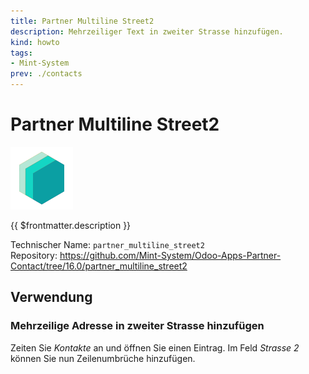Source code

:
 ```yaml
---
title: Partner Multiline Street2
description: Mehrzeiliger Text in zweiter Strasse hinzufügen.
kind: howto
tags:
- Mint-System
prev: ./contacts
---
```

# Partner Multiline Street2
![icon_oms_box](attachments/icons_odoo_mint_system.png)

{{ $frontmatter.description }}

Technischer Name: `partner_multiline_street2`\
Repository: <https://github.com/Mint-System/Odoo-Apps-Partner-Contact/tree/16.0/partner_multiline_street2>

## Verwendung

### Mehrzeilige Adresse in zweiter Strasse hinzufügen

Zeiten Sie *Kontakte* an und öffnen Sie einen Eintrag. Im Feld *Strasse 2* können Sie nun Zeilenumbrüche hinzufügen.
...
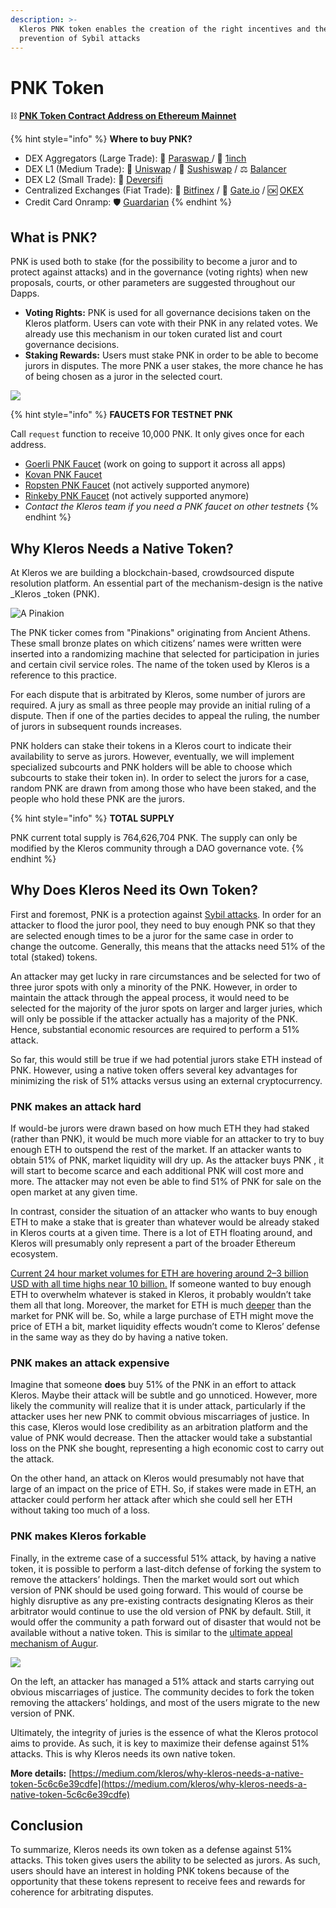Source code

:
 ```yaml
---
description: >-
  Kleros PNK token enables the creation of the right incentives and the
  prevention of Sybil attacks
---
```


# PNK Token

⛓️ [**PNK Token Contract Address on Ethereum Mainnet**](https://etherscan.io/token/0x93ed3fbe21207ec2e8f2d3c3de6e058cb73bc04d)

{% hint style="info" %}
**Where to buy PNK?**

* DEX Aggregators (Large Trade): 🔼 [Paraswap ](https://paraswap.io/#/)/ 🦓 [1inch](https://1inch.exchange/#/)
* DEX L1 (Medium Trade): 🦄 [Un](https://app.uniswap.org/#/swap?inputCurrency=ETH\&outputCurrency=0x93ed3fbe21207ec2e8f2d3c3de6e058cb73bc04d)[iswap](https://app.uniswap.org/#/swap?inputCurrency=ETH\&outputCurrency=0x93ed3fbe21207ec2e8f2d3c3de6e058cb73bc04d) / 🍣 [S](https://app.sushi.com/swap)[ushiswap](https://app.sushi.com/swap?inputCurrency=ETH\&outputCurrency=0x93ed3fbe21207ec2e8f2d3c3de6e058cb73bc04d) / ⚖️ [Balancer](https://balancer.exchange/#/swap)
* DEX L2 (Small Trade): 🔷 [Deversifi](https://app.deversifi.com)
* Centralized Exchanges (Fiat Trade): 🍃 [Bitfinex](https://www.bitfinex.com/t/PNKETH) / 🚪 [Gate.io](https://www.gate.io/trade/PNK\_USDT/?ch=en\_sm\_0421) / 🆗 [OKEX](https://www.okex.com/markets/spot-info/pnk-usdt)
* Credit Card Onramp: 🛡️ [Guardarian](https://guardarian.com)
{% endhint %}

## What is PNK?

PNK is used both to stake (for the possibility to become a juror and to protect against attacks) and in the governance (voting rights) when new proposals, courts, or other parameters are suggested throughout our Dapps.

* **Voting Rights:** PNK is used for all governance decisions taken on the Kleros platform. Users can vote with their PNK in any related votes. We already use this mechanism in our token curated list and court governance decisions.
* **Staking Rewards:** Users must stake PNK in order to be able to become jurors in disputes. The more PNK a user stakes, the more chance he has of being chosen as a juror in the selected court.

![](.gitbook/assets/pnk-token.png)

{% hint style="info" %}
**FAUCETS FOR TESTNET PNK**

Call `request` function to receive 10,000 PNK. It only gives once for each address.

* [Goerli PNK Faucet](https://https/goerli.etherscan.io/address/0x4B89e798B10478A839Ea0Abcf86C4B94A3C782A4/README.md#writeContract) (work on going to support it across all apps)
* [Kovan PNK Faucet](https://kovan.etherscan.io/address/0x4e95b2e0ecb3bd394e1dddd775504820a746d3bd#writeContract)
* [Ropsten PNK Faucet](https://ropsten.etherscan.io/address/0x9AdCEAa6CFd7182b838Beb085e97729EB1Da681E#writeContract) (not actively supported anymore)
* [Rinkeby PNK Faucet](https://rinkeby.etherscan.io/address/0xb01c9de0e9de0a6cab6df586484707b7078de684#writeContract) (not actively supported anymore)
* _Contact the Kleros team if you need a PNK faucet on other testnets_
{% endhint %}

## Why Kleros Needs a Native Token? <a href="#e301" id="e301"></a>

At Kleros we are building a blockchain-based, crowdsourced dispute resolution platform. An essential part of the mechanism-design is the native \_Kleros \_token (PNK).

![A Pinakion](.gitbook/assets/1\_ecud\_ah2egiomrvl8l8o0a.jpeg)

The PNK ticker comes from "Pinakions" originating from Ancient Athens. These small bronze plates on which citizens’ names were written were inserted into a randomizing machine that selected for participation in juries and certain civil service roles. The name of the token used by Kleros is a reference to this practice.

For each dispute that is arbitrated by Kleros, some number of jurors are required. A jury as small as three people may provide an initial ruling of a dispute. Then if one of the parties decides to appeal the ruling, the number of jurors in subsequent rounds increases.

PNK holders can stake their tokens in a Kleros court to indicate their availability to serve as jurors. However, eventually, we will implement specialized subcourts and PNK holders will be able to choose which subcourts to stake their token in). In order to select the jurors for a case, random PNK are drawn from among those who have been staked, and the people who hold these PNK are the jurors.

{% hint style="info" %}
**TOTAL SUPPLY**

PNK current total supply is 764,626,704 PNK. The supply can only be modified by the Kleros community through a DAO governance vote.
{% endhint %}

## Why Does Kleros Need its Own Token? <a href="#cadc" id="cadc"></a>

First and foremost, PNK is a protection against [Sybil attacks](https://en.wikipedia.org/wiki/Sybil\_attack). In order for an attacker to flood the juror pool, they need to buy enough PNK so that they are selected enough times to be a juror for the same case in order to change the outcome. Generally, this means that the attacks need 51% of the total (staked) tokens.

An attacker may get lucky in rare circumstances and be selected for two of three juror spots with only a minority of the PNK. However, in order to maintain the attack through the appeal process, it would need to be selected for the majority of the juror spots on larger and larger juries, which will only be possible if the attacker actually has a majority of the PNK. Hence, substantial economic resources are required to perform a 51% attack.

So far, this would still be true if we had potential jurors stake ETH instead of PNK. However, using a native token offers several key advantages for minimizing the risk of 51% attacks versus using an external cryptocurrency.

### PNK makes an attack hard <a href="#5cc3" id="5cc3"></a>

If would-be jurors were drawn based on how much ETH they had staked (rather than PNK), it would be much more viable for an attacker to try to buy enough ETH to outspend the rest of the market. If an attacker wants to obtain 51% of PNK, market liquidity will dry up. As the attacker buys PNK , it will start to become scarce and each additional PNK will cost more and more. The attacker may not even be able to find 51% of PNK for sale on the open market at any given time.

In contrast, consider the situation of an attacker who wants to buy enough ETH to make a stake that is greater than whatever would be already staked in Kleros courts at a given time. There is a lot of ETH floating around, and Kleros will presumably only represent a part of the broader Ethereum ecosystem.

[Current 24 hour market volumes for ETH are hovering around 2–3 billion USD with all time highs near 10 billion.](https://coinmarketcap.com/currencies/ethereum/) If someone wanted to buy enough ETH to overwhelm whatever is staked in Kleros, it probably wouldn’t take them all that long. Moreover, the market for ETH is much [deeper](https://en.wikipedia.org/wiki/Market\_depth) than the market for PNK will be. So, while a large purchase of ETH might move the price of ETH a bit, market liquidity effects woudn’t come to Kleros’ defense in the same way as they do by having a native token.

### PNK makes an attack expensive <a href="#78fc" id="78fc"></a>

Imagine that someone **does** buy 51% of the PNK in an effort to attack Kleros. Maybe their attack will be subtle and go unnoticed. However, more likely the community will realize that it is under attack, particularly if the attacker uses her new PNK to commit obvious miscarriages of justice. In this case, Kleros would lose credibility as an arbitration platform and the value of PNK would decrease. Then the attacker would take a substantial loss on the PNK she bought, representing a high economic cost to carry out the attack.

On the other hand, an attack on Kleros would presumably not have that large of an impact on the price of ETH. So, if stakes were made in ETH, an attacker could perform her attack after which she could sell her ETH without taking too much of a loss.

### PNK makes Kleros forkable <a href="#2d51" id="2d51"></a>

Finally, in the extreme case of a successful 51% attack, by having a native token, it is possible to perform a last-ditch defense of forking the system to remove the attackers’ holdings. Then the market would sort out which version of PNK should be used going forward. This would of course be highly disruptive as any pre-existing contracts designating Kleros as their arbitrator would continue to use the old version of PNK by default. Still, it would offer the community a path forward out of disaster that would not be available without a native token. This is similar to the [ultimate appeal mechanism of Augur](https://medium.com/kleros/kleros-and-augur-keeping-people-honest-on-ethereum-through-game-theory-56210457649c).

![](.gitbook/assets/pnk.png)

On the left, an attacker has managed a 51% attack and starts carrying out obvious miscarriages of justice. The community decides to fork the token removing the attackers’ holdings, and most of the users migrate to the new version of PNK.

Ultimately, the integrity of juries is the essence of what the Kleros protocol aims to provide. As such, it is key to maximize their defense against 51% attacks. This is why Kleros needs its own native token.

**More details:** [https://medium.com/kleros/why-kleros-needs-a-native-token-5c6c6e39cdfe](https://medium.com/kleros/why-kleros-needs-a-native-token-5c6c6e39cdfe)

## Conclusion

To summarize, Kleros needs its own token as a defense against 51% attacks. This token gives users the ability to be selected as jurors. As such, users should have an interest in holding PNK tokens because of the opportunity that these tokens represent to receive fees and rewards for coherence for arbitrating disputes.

• WORK TO COMPLETE:
For the records above, give the number of lines that include the string "Strasse", with nothing added.

• SOLVED EXERCISE:
3